About a decade ago a national conference organizer invited me to speak at a big industry event in Washington DC. I had been making the chicken circuit rounds on the heels of receiving an award for an academic research paper I had authored. It was back in the pre-FiduciaryNews.com days, but my head was already in that zone. I had been asked to speak about index funds – the many years have evaporated the memory of the exact topic.
In fact, the only reason I remember the event was because of a conversation I had with an attendee immediately after my presentation. It had the potential to become a heated discussion, but I checked my ego and let the other guy have his stay. Here’s what happened.
Somewhere in my talk – and for all I remember I think was moderating a panel, but I was tasked with doing the intro presentation – I made an offhand comment about whether one could justify charging a management fee for a portfolio of index funds. It was literally a throwaway line. It wasn’t critical to the main theme of my delivery. But that’s what this guy remembered.
I bring this up because of another throwaway line. This one appeared in the DOL’s recently released FAQ (see “Did DOL Fiduciary Rule FAQ Just Fire Warning Shot at Target Date Fund/Index Fund Fees?” FiduciaryNews.com, November 1, 2016). To better grasp the significance of the DOL’s apparently overlooked statement, we need to return to what transpired in that post-presentation conversation I had back when everyone still thought Madoff was a brilliant investor.
So this adviser comes up to me to talk about how, despite my comment about fees, he can confidently say his clients are quite happy with his 1% AUM management fee. I didn’t think twice. That’s a fairly typical fee for portfolio management services. But then he told me what he invested in – index funds. That’s where the discussion could have become heated.

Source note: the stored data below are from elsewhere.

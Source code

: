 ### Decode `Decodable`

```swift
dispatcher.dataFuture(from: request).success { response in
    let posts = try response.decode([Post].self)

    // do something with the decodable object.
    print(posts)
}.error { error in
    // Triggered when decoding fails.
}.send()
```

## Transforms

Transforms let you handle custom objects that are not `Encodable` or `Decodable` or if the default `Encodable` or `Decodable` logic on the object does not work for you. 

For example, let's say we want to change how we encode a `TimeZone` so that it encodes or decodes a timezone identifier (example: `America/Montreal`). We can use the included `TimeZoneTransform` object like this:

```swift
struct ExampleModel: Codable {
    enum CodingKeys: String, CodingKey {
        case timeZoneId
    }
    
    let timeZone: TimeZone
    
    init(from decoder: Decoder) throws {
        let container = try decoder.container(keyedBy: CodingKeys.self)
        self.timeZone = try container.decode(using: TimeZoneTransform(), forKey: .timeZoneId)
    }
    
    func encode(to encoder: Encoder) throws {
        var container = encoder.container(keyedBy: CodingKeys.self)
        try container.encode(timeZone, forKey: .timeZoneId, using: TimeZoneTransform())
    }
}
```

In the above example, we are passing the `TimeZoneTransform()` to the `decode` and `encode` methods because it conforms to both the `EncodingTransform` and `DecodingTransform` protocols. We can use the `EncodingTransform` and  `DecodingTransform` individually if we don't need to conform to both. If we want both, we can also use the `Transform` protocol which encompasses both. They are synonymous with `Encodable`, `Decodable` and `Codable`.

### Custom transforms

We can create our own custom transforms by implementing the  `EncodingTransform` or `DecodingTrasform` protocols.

There I was, working my tail off, trying to find 25-35 stocks to buy for my clients’ portfolios. This guy, bragging about doing nothing with a “set-it-and-forget-it” portfolio of index funds, was getting paid just as much as I was.
Now I can reveal why I kept my mouth shut: I didn’t want to disclose my competitive secrets. At the time I was offering 3(38) fiduciary services. That meant picking and monitoring mutual funds (at that time they were all active funds).
I knew, in the unlikely event I would ever go head-to-head with this guy, I could easily undercut him on fees. By a lot.
You see, I knew what it cost to pick and monitor individual stocks versus what it cost to pick and monitor mutual funds. I also knew the relative effort when scrutinizing actively managed funds (which is rather intensive) versus index funds (which is actually quite easy).
I priced my services accordingly, and that meant substantially lower fees to the 401k plan sponsors that required me to provide continuous management on their mutual fund investment options compared to what individuals paid me to construct, monitor, and update customized portfolios of individual stocks and bonds.
Which gets us to the implication of the DOL’s FAQ statement. The Department actually cited a report on AUM vs. commission fees from FINRA. In of itself, the FAQ doesn’t offer a definitive answer, but it does open the up the question as to whether traditional asset-based fees might be inappropriate when the investments involve “set-it-and-forget-it” type funds like target-date funds and index funds.
There are certainly ways advisers can justify traditional fees, but there are also certainly ways class-action attorneys can justify the inappropriateness of traditional fees. We won’t know the answer until the judges rule on the eventual trials.
One thing we do know for sure: No one will be bragging about charging standard AUM fees for doing nothing.